» Activity: Where does the word "were" occur in the material? Copy each line that has it.

══ Stored data ══

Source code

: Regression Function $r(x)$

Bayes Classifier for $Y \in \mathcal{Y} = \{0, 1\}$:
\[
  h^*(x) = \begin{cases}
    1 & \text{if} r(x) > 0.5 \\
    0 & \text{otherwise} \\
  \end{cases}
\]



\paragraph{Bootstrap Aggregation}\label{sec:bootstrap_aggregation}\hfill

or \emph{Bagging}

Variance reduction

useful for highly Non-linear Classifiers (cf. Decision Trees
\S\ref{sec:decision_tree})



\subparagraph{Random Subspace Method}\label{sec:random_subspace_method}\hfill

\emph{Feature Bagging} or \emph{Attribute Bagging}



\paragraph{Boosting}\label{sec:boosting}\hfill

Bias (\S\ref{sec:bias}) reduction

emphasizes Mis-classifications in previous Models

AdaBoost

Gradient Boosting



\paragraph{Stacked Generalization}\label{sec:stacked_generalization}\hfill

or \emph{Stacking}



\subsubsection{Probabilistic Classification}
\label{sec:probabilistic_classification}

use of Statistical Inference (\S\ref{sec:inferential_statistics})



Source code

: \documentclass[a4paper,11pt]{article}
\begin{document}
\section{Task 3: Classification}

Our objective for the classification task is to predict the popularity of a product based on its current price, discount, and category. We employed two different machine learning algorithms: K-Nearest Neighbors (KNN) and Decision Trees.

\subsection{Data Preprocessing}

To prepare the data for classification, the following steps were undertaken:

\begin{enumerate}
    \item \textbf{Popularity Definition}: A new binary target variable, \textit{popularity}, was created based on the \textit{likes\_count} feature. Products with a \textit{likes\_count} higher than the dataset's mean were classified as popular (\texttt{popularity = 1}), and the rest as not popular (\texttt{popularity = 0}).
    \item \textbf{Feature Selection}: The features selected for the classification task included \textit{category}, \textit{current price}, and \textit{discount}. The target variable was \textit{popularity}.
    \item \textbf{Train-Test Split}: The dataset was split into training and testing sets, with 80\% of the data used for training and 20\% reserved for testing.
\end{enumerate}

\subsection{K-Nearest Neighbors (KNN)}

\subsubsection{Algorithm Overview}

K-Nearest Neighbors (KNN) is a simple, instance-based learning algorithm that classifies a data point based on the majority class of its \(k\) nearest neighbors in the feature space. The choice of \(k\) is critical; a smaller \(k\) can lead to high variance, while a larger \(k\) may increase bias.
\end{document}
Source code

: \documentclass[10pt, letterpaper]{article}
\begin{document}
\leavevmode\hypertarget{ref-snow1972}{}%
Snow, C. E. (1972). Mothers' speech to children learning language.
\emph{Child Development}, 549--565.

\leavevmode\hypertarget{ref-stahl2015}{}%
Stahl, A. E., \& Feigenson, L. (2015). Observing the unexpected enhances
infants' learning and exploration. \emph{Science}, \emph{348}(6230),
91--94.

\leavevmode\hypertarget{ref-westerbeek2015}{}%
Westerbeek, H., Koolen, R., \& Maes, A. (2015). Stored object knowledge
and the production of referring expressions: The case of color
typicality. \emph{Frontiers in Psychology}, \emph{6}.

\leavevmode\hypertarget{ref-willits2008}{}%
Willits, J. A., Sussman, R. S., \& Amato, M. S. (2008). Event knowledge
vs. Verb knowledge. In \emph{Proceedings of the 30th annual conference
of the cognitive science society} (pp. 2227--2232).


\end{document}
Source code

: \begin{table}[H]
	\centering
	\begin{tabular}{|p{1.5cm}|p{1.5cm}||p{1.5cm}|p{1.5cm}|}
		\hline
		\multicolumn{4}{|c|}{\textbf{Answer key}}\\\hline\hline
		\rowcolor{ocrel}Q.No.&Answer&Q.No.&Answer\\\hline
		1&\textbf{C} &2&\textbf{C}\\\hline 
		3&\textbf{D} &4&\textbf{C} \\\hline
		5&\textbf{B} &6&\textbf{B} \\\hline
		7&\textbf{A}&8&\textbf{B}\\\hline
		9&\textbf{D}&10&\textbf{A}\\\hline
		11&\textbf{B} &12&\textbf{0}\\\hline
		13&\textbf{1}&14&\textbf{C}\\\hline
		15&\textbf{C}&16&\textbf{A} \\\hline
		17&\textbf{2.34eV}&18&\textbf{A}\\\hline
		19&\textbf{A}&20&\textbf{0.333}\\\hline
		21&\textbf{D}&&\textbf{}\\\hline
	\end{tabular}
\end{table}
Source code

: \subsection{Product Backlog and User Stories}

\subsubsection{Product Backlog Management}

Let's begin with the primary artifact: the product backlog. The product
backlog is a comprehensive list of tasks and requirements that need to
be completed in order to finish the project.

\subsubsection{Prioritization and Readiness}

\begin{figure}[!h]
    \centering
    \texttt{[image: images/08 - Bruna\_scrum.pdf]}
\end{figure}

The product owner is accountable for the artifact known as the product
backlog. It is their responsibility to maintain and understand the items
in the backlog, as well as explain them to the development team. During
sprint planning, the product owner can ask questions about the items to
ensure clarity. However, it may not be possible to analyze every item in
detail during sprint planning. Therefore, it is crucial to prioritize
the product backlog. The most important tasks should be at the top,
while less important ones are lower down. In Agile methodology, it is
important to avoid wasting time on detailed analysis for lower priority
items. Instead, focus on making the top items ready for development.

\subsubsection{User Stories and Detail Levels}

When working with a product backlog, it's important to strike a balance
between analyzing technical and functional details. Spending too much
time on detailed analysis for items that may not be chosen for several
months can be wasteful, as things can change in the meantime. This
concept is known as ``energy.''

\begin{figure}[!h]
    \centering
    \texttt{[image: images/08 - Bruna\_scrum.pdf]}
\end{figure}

═══

» Result of this task:
To prepare the data for classification, the following steps were undertaken:
    \item \textbf{Popularity Definition}: A new binary target variable, \textit{popularity}, was created based on the \textit{likes\_count} feature. Products with a \textit{likes\_count} higher than the dataset's mean were classified as popular (\texttt{popularity = 1}), and the rest as not popular (\texttt{popularity = 0}).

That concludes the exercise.